Warfarin (Coumadin), a vitamin K antagonist, is the most commonly prescribed oral anticoagulant medication in use today. This drug is widely used because it is beneficial in the treatment of numerous medical problems, including... Read More


  1. 3
    Quote from BrandonLPN
    I hate that our doctor orders coumadin in "split" or alternating doses. EVERYONE gets something like 7mg on Tuesday and thurs, and 7.5mg on mon, wed, fri, sat, sun. I'm baffled as to the therapeutic value, and it's a med error waiting to happen. Why not just order a straight daily dose?
    There is a reason we do alternating doses. It helps in keeping the therapeutic dosage more constant (ie. less fluctuation in blood levels of the drug) and keeps the anticoagulation effect more constant. This involves taking into consideration both the half-life of various coagulation factors as well as the half-life of the drug.

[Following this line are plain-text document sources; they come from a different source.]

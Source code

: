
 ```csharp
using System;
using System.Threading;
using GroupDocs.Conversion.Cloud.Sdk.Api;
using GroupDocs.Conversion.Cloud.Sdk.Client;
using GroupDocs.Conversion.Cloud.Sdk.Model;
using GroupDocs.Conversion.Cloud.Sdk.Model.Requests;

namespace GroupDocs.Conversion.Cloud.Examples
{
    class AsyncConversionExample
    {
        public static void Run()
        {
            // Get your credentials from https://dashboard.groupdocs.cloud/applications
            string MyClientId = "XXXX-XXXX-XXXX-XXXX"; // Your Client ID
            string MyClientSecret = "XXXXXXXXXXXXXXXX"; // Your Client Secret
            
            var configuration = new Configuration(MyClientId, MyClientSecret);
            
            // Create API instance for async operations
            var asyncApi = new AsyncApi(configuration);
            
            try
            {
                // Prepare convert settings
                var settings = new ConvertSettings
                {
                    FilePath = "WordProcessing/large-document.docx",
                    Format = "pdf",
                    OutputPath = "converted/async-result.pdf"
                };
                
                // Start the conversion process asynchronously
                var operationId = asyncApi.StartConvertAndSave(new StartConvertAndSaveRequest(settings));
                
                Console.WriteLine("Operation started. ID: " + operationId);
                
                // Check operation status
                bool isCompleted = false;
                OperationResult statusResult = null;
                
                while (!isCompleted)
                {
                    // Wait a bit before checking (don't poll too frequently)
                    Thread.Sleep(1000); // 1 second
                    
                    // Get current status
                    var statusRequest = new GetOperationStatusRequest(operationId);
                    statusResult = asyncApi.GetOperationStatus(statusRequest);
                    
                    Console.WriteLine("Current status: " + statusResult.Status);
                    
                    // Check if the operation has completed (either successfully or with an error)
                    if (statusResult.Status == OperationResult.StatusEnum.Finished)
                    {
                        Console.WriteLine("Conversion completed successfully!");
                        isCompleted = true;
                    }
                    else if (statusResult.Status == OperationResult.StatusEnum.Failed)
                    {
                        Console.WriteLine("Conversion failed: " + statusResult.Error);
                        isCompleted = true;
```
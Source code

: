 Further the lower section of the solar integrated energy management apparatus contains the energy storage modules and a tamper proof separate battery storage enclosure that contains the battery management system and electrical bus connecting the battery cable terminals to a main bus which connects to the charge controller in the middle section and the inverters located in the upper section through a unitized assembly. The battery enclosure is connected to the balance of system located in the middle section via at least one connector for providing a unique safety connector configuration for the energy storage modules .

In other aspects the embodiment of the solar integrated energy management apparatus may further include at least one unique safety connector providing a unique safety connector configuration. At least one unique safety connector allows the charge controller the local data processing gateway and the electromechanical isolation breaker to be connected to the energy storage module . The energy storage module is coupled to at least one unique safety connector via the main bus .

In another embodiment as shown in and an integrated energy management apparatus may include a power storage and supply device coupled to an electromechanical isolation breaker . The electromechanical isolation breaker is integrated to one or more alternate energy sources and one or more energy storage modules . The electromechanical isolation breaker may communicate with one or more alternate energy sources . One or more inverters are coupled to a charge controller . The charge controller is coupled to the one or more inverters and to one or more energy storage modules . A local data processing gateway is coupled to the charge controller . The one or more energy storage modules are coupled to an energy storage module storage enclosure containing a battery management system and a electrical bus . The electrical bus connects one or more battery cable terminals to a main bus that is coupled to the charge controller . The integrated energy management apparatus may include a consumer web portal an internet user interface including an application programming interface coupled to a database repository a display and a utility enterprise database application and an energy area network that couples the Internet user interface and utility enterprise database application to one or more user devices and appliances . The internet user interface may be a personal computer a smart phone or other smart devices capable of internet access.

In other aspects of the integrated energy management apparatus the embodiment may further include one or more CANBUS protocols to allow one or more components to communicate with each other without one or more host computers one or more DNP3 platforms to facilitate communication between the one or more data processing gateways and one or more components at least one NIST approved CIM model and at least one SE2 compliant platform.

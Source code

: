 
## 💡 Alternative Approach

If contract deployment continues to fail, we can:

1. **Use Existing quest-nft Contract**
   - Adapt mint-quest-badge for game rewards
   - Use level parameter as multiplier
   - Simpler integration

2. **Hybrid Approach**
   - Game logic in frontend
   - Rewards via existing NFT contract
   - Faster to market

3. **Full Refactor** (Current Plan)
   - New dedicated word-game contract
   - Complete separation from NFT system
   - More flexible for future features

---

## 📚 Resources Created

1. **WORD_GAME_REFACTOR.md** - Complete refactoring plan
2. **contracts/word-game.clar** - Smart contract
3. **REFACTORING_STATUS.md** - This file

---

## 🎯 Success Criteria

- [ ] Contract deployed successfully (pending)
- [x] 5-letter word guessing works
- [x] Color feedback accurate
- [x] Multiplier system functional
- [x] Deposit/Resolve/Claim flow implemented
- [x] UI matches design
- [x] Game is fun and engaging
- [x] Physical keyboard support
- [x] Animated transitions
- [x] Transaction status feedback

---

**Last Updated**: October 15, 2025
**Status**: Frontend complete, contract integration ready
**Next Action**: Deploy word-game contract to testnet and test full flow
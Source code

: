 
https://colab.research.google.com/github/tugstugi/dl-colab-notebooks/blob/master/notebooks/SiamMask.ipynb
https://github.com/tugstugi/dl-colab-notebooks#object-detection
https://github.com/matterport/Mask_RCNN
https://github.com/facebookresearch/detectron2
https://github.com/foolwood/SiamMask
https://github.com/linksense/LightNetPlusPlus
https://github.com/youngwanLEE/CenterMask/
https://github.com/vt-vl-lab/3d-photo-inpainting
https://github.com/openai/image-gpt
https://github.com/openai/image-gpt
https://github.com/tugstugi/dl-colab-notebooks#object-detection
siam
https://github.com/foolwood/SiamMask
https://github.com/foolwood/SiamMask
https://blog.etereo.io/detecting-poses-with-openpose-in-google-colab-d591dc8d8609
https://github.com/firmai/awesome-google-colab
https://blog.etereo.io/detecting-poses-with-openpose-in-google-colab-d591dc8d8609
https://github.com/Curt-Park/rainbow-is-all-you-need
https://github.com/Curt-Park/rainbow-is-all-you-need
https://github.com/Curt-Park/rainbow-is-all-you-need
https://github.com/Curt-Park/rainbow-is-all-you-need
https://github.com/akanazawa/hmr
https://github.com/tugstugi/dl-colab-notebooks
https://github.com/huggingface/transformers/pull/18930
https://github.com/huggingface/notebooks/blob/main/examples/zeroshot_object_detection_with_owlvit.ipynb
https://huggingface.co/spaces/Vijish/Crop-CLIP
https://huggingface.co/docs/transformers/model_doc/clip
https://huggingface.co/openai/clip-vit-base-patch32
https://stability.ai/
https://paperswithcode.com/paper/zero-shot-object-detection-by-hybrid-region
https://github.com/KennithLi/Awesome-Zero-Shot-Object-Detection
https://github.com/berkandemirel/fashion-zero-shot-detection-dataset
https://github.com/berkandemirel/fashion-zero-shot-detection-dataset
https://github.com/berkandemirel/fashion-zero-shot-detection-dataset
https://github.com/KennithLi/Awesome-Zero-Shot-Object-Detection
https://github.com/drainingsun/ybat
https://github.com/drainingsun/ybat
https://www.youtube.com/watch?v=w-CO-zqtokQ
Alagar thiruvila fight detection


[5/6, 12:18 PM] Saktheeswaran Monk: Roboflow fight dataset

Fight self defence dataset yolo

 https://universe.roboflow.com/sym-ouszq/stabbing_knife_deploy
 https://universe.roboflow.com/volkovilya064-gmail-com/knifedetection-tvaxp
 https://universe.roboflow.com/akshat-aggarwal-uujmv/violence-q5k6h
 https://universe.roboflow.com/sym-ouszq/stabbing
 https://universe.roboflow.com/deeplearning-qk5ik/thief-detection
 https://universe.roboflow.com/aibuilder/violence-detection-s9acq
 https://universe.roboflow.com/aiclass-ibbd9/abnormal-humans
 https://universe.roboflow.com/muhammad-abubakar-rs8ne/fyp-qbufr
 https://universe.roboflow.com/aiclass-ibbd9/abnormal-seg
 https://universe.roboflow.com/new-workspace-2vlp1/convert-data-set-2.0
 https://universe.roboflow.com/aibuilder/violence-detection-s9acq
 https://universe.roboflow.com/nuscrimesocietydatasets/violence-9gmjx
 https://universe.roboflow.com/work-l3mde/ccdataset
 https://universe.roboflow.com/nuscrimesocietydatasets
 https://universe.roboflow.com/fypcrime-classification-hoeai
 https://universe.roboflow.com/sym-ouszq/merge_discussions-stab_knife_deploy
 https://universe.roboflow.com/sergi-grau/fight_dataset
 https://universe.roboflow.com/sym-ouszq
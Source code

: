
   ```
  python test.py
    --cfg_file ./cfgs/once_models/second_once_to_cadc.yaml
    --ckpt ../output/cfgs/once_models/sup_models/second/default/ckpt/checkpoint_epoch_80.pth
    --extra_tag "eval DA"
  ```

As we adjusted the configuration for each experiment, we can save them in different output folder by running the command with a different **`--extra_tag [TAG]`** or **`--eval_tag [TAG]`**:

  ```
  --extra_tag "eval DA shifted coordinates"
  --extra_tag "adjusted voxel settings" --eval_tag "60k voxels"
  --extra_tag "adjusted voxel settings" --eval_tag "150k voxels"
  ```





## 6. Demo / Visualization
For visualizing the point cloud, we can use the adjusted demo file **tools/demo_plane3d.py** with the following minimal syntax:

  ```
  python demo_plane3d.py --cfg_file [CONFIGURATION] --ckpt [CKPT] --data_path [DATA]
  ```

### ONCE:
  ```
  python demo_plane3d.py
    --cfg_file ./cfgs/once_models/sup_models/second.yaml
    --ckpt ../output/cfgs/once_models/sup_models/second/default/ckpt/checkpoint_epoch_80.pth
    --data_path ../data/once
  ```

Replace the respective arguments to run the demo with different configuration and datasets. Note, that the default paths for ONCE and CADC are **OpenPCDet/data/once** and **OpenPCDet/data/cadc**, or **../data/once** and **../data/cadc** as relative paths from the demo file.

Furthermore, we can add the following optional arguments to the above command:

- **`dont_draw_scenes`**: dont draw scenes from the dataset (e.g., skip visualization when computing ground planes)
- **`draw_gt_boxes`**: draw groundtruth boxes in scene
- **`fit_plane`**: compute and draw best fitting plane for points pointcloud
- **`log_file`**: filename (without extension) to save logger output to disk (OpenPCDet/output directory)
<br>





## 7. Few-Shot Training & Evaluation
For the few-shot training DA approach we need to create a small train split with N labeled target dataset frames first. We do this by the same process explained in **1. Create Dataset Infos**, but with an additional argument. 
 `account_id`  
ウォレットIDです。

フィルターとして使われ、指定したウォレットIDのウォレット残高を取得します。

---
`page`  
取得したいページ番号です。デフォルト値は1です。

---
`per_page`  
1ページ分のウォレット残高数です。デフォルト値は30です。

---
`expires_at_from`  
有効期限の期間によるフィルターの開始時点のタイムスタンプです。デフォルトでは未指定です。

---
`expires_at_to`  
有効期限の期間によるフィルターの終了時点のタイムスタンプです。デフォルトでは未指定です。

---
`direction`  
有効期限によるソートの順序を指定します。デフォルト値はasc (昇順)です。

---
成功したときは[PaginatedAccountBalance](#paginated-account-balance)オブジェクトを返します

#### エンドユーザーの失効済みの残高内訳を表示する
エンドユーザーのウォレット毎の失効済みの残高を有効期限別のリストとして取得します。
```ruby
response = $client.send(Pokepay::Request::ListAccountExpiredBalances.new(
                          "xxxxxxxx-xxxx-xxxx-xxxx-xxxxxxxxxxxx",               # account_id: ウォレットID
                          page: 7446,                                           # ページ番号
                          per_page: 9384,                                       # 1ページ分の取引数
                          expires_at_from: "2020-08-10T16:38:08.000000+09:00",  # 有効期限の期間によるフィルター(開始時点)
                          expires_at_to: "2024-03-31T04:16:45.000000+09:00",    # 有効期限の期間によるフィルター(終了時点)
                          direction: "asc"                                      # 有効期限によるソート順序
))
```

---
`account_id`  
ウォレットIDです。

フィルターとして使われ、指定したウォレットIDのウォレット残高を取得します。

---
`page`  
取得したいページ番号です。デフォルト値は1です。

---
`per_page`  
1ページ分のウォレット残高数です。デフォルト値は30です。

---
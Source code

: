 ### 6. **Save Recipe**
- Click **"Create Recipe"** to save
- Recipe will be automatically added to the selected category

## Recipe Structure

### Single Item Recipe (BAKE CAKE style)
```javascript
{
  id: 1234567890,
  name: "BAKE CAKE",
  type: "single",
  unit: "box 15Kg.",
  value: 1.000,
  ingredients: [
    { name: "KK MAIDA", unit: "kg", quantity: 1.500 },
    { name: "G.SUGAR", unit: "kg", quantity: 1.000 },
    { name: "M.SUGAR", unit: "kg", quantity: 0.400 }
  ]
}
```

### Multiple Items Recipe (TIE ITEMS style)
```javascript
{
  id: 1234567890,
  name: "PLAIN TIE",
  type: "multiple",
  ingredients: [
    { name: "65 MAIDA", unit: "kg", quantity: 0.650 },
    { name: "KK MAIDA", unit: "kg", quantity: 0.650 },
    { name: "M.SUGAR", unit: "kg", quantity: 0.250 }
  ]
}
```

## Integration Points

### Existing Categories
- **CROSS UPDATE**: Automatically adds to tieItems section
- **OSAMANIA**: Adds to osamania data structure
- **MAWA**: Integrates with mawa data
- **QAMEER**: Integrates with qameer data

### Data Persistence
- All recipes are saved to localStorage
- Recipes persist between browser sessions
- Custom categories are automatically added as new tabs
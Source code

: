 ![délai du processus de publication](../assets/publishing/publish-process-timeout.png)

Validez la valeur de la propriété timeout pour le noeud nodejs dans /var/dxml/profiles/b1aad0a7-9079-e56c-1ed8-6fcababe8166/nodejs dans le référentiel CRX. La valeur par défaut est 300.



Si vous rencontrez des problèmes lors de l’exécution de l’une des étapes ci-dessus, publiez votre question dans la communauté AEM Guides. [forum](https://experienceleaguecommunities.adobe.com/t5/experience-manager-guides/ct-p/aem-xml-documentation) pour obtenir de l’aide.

    Why would we choose a more complex dosing schedule (that would, arguably, increase the chance of patients screwing up their medication) if we didn't have a good reason for doing so?
  2. 0
    But why not just start out with a straight dose (8mg q HS or something) and if the INR remains therapeutic, leave it where it is. Why do doctors start out with complicated dosing schedules? Trust me, whatever the minimal therapeutic benefit, it isn't worth the potential med error. Heck, coumadin doesn't even come scored. Have you ever tried splitting a coumadin tab in half? All those "1/2 mg" doses kind of defeat the purpose.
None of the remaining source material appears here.